#### Data for this exercise

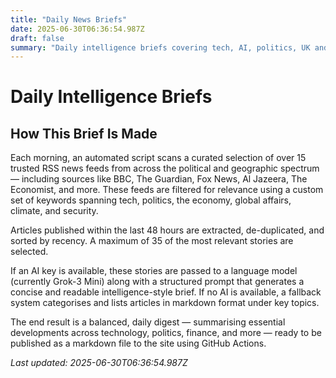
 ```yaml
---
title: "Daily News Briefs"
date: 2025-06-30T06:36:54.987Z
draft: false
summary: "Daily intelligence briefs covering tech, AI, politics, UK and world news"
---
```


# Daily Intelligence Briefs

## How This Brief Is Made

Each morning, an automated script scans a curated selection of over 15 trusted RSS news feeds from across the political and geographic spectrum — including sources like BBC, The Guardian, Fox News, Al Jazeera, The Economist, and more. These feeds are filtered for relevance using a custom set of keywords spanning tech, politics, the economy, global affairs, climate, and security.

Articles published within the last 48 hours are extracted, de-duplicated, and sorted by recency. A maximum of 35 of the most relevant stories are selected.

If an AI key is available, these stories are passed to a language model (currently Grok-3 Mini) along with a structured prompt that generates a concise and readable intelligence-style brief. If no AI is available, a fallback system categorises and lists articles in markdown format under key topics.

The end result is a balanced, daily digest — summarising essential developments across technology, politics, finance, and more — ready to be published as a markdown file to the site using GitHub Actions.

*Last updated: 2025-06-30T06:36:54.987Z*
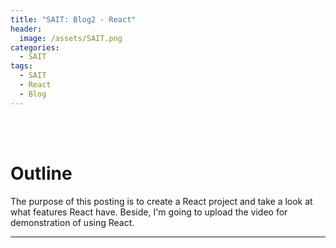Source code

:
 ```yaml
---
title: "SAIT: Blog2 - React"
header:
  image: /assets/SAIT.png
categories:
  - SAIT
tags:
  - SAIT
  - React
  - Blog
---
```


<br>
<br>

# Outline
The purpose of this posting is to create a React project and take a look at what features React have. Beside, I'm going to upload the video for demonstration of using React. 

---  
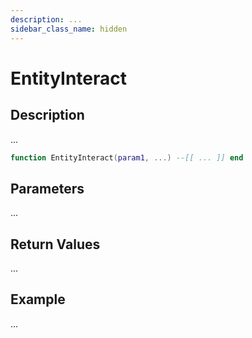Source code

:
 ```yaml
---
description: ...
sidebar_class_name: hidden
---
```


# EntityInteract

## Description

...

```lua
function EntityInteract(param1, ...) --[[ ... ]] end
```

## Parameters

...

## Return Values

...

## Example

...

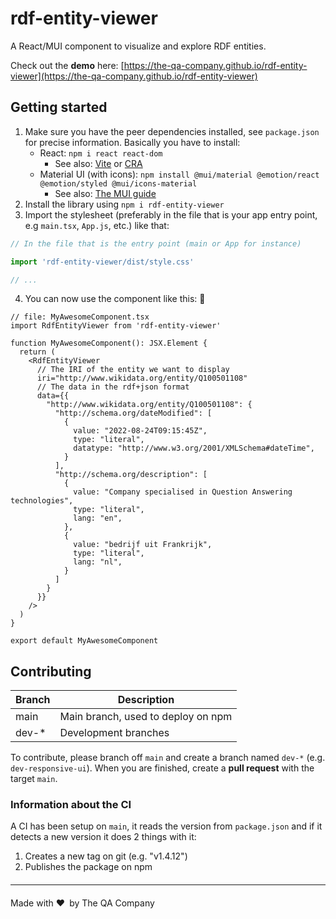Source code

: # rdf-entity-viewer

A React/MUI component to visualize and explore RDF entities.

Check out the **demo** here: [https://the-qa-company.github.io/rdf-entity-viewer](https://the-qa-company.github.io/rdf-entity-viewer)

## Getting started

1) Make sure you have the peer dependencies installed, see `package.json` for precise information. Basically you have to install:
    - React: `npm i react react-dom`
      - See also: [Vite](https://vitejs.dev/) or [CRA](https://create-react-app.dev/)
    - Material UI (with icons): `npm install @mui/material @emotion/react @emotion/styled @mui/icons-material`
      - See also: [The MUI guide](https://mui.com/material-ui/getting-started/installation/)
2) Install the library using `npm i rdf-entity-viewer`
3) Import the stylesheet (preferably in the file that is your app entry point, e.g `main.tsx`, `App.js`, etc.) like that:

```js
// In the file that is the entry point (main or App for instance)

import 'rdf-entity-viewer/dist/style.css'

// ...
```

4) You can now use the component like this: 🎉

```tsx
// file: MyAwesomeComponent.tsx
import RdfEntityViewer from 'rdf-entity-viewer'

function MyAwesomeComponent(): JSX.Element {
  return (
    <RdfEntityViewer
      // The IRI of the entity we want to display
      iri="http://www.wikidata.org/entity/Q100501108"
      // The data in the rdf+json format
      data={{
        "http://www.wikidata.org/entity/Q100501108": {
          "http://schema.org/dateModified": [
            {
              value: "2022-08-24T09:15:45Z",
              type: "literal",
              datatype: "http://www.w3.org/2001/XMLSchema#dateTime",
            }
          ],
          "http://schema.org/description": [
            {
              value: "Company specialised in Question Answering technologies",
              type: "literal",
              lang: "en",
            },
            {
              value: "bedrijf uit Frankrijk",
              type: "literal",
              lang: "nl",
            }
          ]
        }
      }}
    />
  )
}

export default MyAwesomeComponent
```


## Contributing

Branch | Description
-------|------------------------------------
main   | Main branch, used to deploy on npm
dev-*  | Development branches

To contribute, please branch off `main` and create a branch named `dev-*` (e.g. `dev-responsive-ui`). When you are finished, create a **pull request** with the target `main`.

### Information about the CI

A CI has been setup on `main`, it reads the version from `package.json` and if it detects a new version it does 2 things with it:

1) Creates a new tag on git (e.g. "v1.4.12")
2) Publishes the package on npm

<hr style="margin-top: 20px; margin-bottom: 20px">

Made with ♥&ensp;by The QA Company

########

What is being asked: For this exercise, transcribe the entries above exactly, without any pictures.

Exercise answer:
 ```yaml
---
title: "Daily News Briefs"
date: 2025-06-30T06:36:54.987Z
draft: false
summary: "Daily intelligence briefs covering tech, AI, politics, UK and world news"
---
```


# Daily Intelligence Briefs

## How This Brief Is Made

Each morning, an automated script scans a curated selection of over 15 trusted RSS news feeds from across the political and geographic spectrum — including sources like BBC, The Guardian, Fox News, Al Jazeera, The Economist, and more. These feeds are filtered for relevance using a custom set of keywords spanning tech, politics, the economy, global affairs, climate, and security.

Articles published within the last 48 hours are extracted, de-duplicated, and sorted by recency. A maximum of 35 of the most relevant stories are selected.

If an AI key is available, these stories are passed to a language model (currently Grok-3 Mini) along with a structured prompt that generates a concise and readable intelligence-style brief. If no AI is available, a fallback system categorises and lists articles in markdown format under key topics.

The end result is a balanced, daily digest — summarising essential developments across technology, politics, finance, and more — ready to be published as a markdown file to the site using GitHub Actions.

*Last updated: 2025-06-30T06:36:54.987Z*
Source code

:
 ```yaml
---
title: "SAIT: Blog2 - React"
header:
  image: /assets/SAIT.png
categories:
  - SAIT
tags:
  - SAIT
  - React
  - Blog
---
```


<br>
<br>

# Outline
The purpose of this posting is to create a React project and take a look at what features React have. Beside, I'm going to upload the video for demonstration of using React. 

---  
Source code

:
 ```yaml
---
description: ...
sidebar_class_name: hidden
---
```


# EntityInteract

## Description

...

```lua
function EntityInteract(param1, ...) --[[ ... ]] end
```

## Parameters

...

## Return Values

...

## Example

...

Source code

: # rdf-entity-viewer

A React/MUI component to visualize and explore RDF entities.

Check out the **demo** here: [https://the-qa-company.github.io/rdf-entity-viewer](https://the-qa-company.github.io/rdf-entity-viewer)

## Getting started

1) Make sure you have the peer dependencies installed, see `package.json` for precise information. Basically you have to install:
    - React: `npm i react react-dom`
      - See also: [Vite](https://vitejs.dev/) or [CRA](https://create-react-app.dev/)
    - Material UI (with icons): `npm install @mui/material @emotion/react @emotion/styled @mui/icons-material`
      - See also: [The MUI guide](https://mui.com/material-ui/getting-started/installation/)
2) Install the library using `npm i rdf-entity-viewer`
3) Import the stylesheet (preferably in the file that is your app entry point, e.g `main.tsx`, `App.js`, etc.) like that:

```js
// In the file that is the entry point (main or App for instance)

import 'rdf-entity-viewer/dist/style.css'

// ...
```

4) You can now use the component like this: 🎉

```tsx
// file: MyAwesomeComponent.tsx
import RdfEntityViewer from 'rdf-entity-viewer'

function MyAwesomeComponent(): JSX.Element {
  return (
    <RdfEntityViewer
      // The IRI of the entity we want to display
      iri="http://www.wikidata.org/entity/Q100501108"
      // The data in the rdf+json format
      data={{
        "http://www.wikidata.org/entity/Q100501108": {
          "http://schema.org/dateModified": [
            {
              value: "2022-08-24T09:15:45Z",
              type: "literal",
              datatype: "http://www.w3.org/2001/XMLSchema#dateTime",
            }
          ],
          "http://schema.org/description": [
            {
              value: "Company specialised in Question Answering technologies",
              type: "literal",
              lang: "en",
            },
            {
              value: "bedrijf uit Frankrijk",
              type: "literal",
              lang: "nl",
            }
          ]
        }
      }}
    />
  )
}

export default MyAwesomeComponent
```


## Contributing

Branch | Description
-------|------------------------------------
main   | Main branch, used to deploy on npm
dev-*  | Development branches

To contribute, please branch off `main` and create a branch named `dev-*` (e.g. `dev-responsive-ui`). When you are finished, create a **pull request** with the target `main`.

### Information about the CI

A CI has been setup on `main`, it reads the version from `package.json` and if it detects a new version it does 2 things with it:

1) Creates a new tag on git (e.g. "v1.4.12")
2) Publishes the package on npm

<hr style="margin-top: 20px; margin-bottom: 20px">

Made with ♥&ensp;by The QA Company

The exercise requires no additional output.